Sentenza di Cassazione Penale Sez. 5 Num. 7082 Anno 2025
Penale Sent. Sez. 5 Num. 7082 Anno 2025
Presidente: COGNOME NOME
Relatore: COGNOME NOME COGNOME
Data Udienza: 10/10/2024
SENTENZA
sul ricorso proposto da:
COGNOME nato a ANDRIA il 03/11/1963
avverso la sentenza del 16/06/2023 della CORTE APPELLO di BARI
visti gli atti, il provvedimento impugnato e il ricorso; udita la relazione svolta dal Consigliere NOME COGNOME udito il Pubblico Ministero, in persona del Sostituto Procuratore COGNOME che ha concluso chiedendo il rigetto del ricorso; udito il difensore della parte civile, avv. NOME COGNOME che ha concluso riportandosi alla memoria e alla nota spese, già depositate; udito il difensore del ricorrente, avv. NOME COGNOME che ha concluso chiedendo l’accoglimento del ricorso.
RITENUTO IN FATTO
Con la sentenza indicata in epigrafe, la Corte di Appello di Bari, in riforma della pronunzia assolutoria del Tribunale di Trani del 15.10.2018, ha – per quanto rileva in questa sede- affermato la penale responsabilità di NOME COGNOME per i reati di bancarotta fraudolenta patrimoniale, bancarotta impropria e bancarotta fraudolenta documentale come ascrittigli nei capi A), B) C) e F) delle imputazioni, nella sua qualità di amministratore unico della RAGIONE_SOCIALE dichiarata fallita con sentenza del Tribunale di Trani del 30.04.2014.
Con la stessa sentenza la Corte di appello ha condannato il COGNOME al risarcimento dei danni in favore della parte civile NOME COGNOME nonchè alla rifusione delle spese sostenute dalla stessa parte civile nei due gradi di giudizio.
Avverso la suindicata sentenza, l’imputato propone ricorso a mezzo del difensore di fiducia, avv. NOME COGNOME affidato a due motivi qui di seguito sintetizzati.
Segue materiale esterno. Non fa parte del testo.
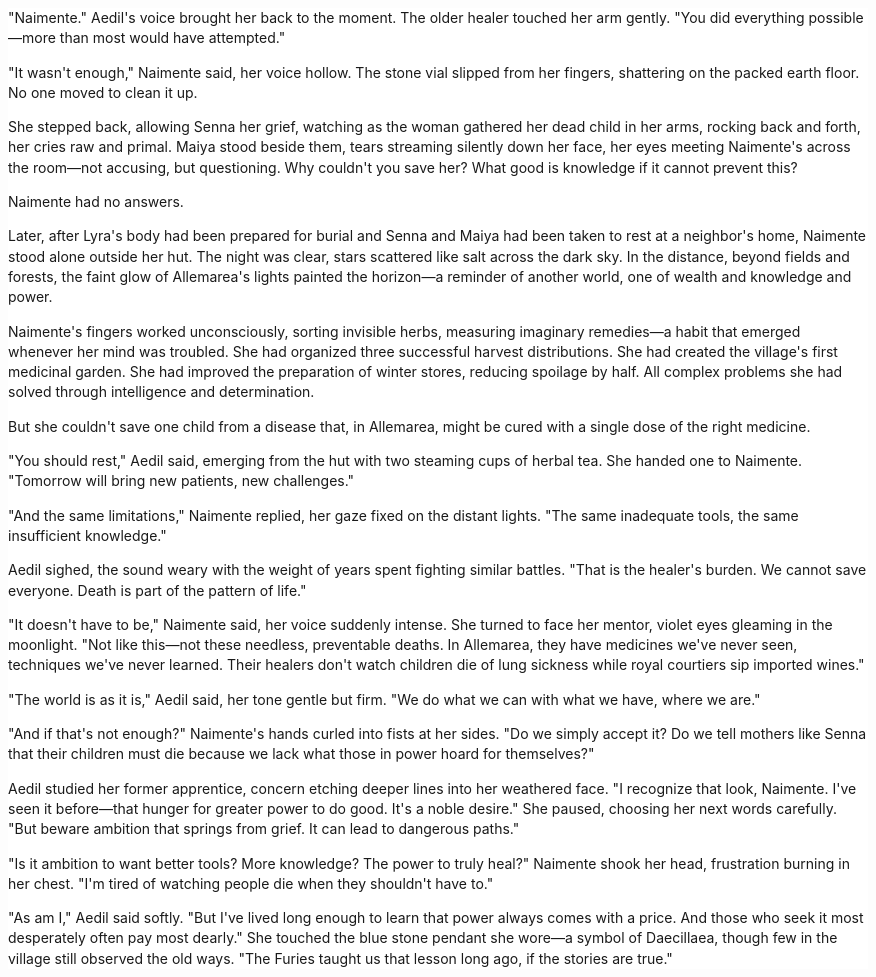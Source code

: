 "Naimente." Aedil's voice brought her back to the moment. The older healer touched her arm gently. "You did everything possible—more than most would have attempted."

"It wasn't enough," Naimente said, her voice hollow. The stone vial slipped from her fingers, shattering on the packed earth floor. No one moved to clean it up.

She stepped back, allowing Senna her grief, watching as the woman gathered her dead child in her arms, rocking back and forth, her cries raw and primal. Maiya stood beside them, tears streaming silently down her face, her eyes meeting Naimente's across the room—not accusing, but questioning. Why couldn't you save her? What good is knowledge if it cannot prevent this?

Naimente had no answers.

Later, after Lyra's body had been prepared for burial and Senna and Maiya had been taken to rest at a neighbor's home, Naimente stood alone outside her hut. The night was clear, stars scattered like salt across the dark sky. In the distance, beyond fields and forests, the faint glow of Allemarea's lights painted the horizon—a reminder of another world, one of wealth and knowledge and power.

Naimente's fingers worked unconsciously, sorting invisible herbs, measuring imaginary remedies—a habit that emerged whenever her mind was troubled. She had organized three successful harvest distributions. She had created the village's first medicinal garden. She had improved the preparation of winter stores, reducing spoilage by half. All complex problems she had solved through intelligence and determination.

But she couldn't save one child from a disease that, in Allemarea, might be cured with a single dose of the right medicine.

"You should rest," Aedil said, emerging from the hut with two steaming cups of herbal tea. She handed one to Naimente. "Tomorrow will bring new patients, new challenges."

"And the same limitations," Naimente replied, her gaze fixed on the distant lights. "The same inadequate tools, the same insufficient knowledge."

Aedil sighed, the sound weary with the weight of years spent fighting similar battles. "That is the healer's burden. We cannot save everyone. Death is part of the pattern of life."

"It doesn't have to be," Naimente said, her voice suddenly intense. She turned to face her mentor, violet eyes gleaming in the moonlight. "Not like this—not these needless, preventable deaths. In Allemarea, they have medicines we've never seen, techniques we've never learned. Their healers don't watch children die of lung sickness while royal courtiers sip imported wines."

"The world is as it is," Aedil said, her tone gentle but firm. "We do what we can with what we have, where we are."

"And if that's not enough?" Naimente's hands curled into fists at her sides. "Do we simply accept it? Do we tell mothers like Senna that their children must die because we lack what those in power hoard for themselves?"

Aedil studied her former apprentice, concern etching deeper lines into her weathered face. "I recognize that look, Naimente. I've seen it before—that hunger for greater power to do good. It's a noble desire." She paused, choosing her next words carefully. "But beware ambition that springs from grief. It can lead to dangerous paths."

"Is it ambition to want better tools? More knowledge? The power to truly heal?" Naimente shook her head, frustration burning in her chest. "I'm tired of watching people die when they shouldn't have to."

"As am I," Aedil said softly. "But I've lived long enough to learn that power always comes with a price. And those who seek it most desperately often pay most dearly." She touched the blue stone pendant she wore—a symbol of Daecillaea, though few in the village still observed the old ways. "The Furies taught us that lesson long ago, if the stories are true."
2.1 V primo motivo di ricorso lamenta vizi motivazionali, deducendo che la Corte d’appello non avrebbe fatto buon governo dei principi in materia di rinnovazione del dibattimento nel caso di reformatio in pejus della pronuncia assolutoria di primo grado e alla necessità di una motivazione rafforzata nella valutazione degli elementi di prova posti a fondamento della decisione, limitandosi a procedere ad una diversa valutazione del materiale probatorio in atti, non avvedendosi, peraltro, del fatto che le contestazioni imputano condotte di presunta distrazione fallimentare e non di bancarotta documentale.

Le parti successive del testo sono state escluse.